What you need to do>
For the records that follow, give the number of lines in which the word "used" occurs, with nothing added.
━━ Raw data
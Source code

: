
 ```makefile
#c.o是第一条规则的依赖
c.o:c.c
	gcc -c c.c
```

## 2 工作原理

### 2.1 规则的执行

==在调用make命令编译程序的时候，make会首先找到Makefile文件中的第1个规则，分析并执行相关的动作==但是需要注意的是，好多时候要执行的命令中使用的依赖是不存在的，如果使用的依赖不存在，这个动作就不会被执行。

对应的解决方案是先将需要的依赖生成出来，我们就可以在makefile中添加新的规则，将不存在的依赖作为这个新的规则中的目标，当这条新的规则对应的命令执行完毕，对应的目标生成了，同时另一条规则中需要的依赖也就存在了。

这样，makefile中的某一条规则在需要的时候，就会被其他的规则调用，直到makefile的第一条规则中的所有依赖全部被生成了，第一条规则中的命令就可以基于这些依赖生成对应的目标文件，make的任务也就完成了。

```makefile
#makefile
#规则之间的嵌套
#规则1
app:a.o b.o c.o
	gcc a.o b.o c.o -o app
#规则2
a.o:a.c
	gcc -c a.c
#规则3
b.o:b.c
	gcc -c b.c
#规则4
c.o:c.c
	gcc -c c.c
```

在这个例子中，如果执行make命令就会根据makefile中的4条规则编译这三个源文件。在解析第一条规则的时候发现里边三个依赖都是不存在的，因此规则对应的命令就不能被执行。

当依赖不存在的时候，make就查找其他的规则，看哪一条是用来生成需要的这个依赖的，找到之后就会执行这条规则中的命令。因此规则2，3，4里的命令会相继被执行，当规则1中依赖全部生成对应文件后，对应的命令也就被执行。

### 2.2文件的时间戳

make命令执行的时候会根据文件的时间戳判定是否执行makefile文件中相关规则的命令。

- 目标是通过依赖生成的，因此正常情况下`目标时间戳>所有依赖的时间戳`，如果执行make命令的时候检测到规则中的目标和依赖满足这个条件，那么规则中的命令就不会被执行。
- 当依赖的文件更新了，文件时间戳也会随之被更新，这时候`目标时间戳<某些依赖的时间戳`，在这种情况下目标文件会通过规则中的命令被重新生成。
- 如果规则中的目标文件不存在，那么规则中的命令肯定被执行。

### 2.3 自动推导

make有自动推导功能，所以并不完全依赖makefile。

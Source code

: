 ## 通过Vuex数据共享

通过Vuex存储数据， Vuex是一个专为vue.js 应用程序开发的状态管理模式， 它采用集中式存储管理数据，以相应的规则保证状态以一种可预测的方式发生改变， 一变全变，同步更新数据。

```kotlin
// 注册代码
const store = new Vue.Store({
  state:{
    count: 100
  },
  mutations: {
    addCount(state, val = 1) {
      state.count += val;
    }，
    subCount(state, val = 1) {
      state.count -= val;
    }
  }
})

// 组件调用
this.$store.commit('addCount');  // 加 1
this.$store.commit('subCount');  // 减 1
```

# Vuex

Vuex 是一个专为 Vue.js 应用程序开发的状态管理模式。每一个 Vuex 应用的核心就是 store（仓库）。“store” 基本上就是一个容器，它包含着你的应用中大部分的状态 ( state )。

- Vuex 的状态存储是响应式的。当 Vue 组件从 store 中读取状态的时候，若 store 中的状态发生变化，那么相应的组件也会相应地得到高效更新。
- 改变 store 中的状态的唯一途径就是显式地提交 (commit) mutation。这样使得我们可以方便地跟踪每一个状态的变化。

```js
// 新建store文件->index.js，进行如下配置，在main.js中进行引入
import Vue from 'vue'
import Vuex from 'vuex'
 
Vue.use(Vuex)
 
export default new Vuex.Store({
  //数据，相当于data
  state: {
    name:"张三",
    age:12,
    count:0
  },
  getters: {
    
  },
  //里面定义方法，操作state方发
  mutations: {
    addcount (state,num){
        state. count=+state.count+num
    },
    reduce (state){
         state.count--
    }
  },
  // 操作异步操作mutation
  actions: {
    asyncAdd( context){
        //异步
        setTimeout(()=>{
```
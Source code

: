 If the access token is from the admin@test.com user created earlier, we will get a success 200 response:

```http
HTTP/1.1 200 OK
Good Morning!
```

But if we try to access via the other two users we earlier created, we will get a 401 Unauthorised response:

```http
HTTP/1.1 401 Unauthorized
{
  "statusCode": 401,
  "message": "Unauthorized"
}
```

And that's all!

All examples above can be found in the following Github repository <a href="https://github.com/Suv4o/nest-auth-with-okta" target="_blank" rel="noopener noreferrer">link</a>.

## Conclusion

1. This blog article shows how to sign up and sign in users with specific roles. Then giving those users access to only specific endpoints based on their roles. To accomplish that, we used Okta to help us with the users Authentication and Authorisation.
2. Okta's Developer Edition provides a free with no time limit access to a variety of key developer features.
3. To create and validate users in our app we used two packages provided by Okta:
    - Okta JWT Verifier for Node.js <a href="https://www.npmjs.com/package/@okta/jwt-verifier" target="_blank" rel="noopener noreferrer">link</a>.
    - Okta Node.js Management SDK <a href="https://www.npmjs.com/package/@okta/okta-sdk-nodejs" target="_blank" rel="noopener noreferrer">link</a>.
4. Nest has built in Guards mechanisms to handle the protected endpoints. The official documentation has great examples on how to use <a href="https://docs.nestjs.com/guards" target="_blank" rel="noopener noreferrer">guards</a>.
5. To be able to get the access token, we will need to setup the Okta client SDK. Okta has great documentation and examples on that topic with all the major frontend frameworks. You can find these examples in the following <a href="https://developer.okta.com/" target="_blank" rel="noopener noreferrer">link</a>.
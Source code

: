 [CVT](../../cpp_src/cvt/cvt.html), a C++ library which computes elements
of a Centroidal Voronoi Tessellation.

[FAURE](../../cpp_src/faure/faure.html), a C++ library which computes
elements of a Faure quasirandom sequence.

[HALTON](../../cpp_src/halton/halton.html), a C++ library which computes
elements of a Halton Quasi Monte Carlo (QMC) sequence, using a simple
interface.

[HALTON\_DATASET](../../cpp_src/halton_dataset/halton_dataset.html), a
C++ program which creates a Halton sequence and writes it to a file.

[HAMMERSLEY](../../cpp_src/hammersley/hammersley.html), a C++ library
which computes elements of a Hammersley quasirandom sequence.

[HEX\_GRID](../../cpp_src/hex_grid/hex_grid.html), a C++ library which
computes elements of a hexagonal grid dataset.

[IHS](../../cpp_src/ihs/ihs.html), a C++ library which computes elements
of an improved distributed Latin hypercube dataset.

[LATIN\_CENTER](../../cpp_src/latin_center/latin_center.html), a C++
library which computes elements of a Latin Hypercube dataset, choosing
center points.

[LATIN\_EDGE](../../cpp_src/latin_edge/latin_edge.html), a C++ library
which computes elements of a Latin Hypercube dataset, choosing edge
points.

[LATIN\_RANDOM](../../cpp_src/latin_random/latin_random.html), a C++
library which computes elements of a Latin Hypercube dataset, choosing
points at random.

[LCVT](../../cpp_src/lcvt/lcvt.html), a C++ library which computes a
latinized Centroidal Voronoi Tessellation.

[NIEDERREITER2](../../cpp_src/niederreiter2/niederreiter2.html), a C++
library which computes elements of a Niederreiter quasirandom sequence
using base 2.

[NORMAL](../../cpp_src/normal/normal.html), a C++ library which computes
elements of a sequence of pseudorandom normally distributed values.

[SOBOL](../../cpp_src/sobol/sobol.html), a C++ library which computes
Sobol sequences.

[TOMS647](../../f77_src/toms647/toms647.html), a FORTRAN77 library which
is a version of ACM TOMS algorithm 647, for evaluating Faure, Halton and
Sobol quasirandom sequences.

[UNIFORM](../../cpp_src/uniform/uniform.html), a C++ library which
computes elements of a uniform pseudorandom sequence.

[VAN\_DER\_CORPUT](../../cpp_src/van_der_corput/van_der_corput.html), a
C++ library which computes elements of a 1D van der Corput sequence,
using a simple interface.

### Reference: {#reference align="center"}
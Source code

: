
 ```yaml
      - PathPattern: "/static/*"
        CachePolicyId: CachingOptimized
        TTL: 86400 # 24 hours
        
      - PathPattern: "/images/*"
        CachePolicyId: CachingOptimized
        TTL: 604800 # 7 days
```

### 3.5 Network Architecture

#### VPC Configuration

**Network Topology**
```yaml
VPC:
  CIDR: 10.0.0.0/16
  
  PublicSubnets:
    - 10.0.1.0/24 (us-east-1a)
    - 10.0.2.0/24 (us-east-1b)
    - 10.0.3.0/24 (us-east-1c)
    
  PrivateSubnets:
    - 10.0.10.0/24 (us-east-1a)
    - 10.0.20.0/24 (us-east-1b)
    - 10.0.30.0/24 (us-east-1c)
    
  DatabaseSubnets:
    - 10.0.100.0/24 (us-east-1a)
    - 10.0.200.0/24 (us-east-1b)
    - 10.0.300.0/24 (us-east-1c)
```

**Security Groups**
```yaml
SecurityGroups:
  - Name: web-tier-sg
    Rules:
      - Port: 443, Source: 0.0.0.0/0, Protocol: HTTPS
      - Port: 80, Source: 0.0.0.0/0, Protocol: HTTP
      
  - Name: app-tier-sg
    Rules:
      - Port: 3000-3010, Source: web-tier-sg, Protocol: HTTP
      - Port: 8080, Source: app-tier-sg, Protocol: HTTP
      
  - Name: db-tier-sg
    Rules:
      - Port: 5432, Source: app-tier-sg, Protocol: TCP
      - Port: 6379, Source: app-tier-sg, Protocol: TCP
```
━━━━
Answer>
2